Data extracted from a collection
•••••
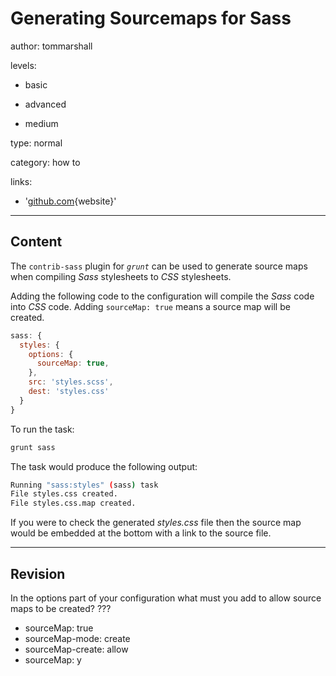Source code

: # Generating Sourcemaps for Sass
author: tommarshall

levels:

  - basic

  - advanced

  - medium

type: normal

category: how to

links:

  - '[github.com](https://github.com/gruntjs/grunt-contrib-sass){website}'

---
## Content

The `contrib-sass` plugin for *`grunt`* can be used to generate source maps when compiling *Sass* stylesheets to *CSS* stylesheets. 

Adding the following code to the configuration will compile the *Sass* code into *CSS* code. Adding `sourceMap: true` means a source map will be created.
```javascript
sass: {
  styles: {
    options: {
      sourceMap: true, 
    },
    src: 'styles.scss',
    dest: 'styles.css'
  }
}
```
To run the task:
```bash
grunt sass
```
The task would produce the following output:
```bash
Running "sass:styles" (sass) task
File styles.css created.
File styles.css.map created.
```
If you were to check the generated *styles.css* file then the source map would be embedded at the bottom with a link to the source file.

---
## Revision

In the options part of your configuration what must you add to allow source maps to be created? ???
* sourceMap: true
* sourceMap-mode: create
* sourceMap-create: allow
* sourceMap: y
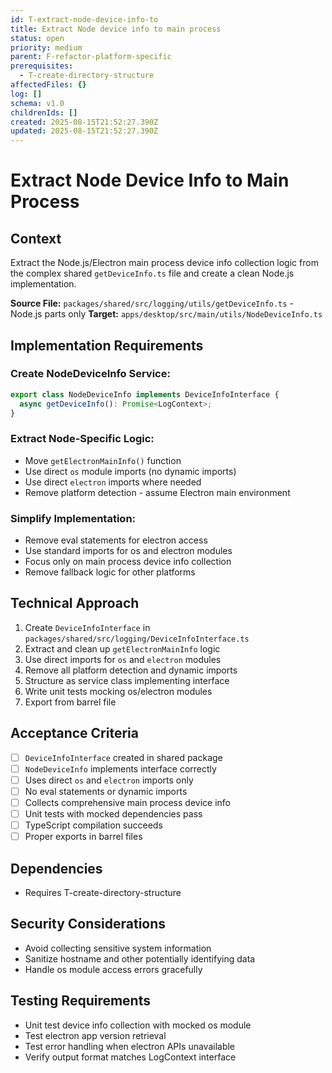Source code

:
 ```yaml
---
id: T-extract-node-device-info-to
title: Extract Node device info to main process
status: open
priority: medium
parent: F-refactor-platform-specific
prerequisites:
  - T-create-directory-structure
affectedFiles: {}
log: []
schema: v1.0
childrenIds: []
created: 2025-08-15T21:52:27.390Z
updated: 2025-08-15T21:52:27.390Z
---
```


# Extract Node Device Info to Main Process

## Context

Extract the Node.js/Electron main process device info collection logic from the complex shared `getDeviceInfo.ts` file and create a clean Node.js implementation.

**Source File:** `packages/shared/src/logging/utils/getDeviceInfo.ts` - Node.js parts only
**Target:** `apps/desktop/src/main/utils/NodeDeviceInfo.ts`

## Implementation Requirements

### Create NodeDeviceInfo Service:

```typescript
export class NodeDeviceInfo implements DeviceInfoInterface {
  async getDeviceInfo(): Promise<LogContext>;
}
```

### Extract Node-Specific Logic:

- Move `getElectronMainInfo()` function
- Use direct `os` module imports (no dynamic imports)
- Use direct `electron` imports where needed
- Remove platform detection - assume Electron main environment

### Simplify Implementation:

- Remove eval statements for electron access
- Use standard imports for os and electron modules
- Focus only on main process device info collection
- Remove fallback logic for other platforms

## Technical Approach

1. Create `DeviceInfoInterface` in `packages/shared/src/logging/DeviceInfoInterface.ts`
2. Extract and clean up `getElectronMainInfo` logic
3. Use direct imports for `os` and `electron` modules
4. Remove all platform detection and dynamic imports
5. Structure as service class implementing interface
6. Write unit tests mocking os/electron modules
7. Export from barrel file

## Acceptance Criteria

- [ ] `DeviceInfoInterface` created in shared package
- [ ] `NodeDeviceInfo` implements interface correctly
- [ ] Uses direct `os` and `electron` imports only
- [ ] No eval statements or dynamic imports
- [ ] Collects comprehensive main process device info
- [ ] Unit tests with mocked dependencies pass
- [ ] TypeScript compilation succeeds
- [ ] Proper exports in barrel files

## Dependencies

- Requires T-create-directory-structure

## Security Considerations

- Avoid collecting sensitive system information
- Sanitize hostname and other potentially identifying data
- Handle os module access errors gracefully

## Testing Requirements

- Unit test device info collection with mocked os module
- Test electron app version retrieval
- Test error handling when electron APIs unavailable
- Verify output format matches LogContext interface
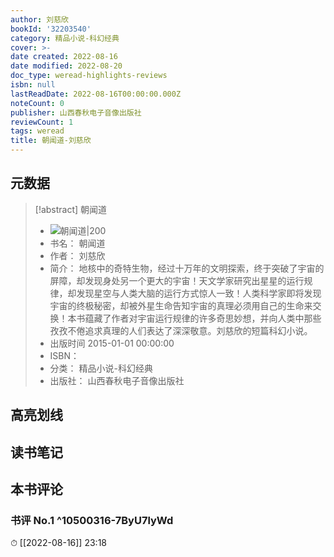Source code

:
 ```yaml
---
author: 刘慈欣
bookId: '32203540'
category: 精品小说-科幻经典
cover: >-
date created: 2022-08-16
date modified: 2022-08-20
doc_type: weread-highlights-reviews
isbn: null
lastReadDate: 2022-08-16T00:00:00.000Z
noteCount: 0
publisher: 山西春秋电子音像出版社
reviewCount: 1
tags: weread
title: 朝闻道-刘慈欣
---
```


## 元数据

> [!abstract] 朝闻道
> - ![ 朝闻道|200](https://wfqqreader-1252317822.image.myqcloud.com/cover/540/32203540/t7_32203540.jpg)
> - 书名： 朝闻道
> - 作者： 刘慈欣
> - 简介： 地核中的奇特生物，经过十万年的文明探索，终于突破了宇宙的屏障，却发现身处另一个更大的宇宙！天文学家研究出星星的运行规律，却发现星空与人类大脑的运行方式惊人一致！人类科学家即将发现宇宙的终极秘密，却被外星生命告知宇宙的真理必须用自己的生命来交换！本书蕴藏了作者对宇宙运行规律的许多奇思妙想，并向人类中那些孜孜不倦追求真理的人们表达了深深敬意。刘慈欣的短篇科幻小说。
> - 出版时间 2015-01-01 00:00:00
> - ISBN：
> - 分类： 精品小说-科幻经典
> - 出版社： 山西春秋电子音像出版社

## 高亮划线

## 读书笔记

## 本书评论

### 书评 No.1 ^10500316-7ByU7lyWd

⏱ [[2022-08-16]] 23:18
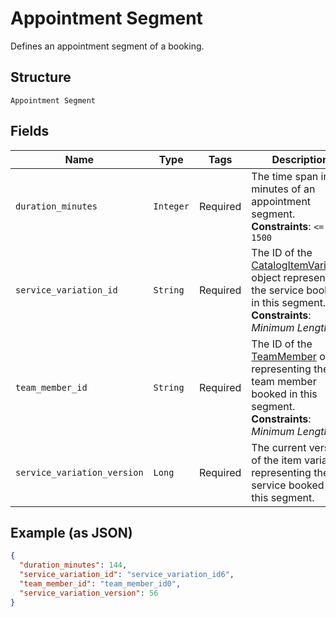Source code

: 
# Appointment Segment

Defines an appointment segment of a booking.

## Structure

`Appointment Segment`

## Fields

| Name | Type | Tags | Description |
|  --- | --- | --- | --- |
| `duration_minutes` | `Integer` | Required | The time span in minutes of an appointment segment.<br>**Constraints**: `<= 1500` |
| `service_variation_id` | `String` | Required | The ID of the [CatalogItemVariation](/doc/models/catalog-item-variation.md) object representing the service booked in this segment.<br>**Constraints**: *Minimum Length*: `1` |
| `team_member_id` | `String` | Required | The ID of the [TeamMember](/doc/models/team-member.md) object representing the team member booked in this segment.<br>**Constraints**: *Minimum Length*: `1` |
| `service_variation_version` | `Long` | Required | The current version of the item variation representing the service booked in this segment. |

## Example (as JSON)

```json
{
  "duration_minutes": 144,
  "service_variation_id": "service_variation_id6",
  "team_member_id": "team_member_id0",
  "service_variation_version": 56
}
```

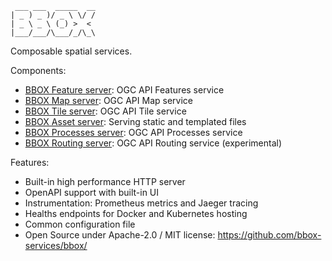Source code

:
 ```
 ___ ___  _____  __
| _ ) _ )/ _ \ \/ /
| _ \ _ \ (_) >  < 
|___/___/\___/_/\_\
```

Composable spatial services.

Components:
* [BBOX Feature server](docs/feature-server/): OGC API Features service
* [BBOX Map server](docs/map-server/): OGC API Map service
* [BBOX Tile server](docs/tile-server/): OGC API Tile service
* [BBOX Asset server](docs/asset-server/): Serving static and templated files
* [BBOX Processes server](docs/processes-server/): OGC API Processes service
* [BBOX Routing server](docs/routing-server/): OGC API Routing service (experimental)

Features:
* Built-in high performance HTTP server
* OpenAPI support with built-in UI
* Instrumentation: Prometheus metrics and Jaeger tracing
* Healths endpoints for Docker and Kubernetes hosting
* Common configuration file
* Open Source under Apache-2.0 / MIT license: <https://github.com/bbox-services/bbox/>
•••••
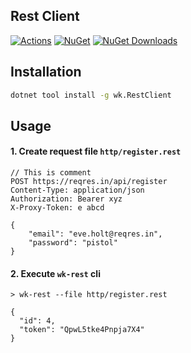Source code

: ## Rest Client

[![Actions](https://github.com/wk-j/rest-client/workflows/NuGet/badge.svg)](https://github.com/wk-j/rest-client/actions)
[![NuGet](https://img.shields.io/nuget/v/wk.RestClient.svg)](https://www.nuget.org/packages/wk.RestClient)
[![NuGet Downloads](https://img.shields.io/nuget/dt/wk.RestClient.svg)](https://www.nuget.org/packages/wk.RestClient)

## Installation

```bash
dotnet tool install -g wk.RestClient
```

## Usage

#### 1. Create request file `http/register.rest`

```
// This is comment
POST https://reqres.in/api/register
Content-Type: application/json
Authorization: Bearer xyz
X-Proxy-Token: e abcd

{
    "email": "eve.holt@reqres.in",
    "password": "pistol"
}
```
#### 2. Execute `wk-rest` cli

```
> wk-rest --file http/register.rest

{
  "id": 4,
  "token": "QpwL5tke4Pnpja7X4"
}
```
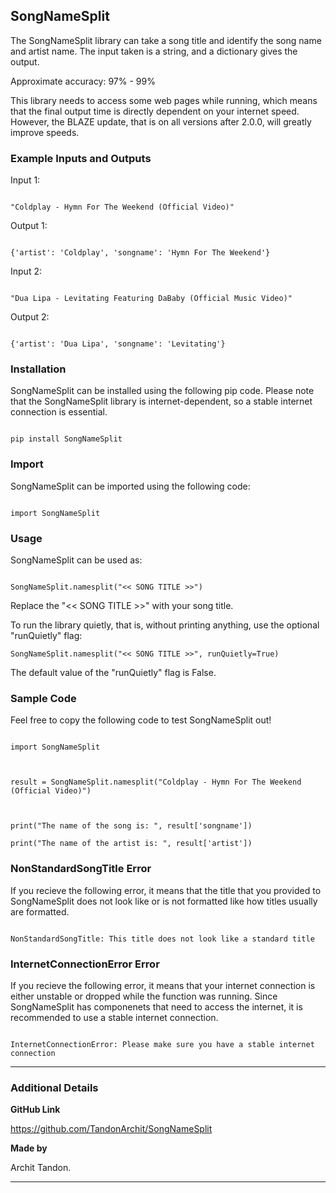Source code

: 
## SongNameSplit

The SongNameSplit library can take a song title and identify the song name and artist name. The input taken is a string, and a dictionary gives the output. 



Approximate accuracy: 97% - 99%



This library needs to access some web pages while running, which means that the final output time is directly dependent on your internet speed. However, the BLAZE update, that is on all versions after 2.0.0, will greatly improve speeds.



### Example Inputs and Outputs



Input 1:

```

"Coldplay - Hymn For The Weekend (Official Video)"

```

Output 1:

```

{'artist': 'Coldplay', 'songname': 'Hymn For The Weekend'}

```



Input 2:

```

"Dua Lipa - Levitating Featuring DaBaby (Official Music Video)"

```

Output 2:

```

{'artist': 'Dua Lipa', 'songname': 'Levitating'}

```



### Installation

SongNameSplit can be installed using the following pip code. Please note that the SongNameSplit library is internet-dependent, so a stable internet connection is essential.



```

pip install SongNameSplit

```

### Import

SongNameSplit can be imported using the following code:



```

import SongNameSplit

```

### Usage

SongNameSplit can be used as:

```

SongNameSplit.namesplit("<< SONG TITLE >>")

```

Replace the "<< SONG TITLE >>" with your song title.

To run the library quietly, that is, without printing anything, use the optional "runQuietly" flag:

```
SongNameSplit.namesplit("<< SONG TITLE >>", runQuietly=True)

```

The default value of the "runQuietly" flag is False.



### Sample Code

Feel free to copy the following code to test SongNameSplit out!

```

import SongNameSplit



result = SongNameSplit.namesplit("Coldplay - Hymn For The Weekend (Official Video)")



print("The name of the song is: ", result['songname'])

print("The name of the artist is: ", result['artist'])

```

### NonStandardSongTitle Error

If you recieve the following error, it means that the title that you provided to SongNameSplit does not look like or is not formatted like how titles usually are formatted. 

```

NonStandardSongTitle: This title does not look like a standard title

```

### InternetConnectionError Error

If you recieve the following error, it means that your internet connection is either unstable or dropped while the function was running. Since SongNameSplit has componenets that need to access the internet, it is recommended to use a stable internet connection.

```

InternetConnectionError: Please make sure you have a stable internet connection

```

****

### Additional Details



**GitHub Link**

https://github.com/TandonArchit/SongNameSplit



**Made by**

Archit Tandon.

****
•••••
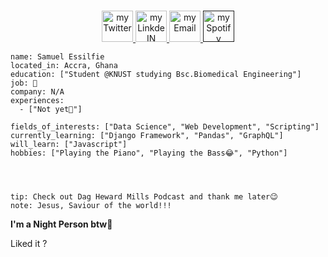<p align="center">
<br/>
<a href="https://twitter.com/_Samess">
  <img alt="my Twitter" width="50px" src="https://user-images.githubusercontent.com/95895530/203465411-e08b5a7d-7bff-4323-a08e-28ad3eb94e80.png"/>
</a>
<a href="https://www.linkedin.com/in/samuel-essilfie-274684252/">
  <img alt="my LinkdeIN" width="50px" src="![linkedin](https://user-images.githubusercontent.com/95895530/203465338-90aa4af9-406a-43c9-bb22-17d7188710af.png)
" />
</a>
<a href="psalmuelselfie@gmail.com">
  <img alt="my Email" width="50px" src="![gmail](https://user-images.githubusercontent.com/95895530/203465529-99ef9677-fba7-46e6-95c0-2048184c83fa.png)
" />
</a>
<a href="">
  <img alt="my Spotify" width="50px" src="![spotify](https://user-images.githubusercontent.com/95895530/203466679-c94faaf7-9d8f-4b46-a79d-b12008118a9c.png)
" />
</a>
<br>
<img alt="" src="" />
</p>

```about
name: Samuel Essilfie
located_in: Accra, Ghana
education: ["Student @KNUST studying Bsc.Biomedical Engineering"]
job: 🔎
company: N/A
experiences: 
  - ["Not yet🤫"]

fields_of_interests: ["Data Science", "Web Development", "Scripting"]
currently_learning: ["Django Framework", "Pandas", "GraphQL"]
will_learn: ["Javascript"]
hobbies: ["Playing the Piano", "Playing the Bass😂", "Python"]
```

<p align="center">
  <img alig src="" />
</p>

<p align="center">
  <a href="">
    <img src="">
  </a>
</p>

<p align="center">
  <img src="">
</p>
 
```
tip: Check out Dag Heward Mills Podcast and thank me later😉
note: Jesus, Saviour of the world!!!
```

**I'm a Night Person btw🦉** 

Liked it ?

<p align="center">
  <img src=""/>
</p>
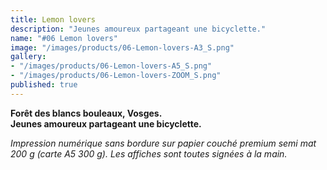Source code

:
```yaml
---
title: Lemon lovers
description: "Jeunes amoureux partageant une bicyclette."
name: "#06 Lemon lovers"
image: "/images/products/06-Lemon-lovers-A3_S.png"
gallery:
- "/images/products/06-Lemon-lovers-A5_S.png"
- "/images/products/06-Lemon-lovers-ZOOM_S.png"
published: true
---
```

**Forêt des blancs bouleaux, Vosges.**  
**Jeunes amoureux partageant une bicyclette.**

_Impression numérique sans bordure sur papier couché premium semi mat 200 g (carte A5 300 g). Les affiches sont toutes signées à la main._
•••••
**TASK TO CARRY OUT**
Some of the data mentions "implements". Copy every line where it does.

**RESULT**
export class NodeDeviceInfo implements DeviceInfoInterface {
- [ ] `NodeDeviceInfo` implements interface correctly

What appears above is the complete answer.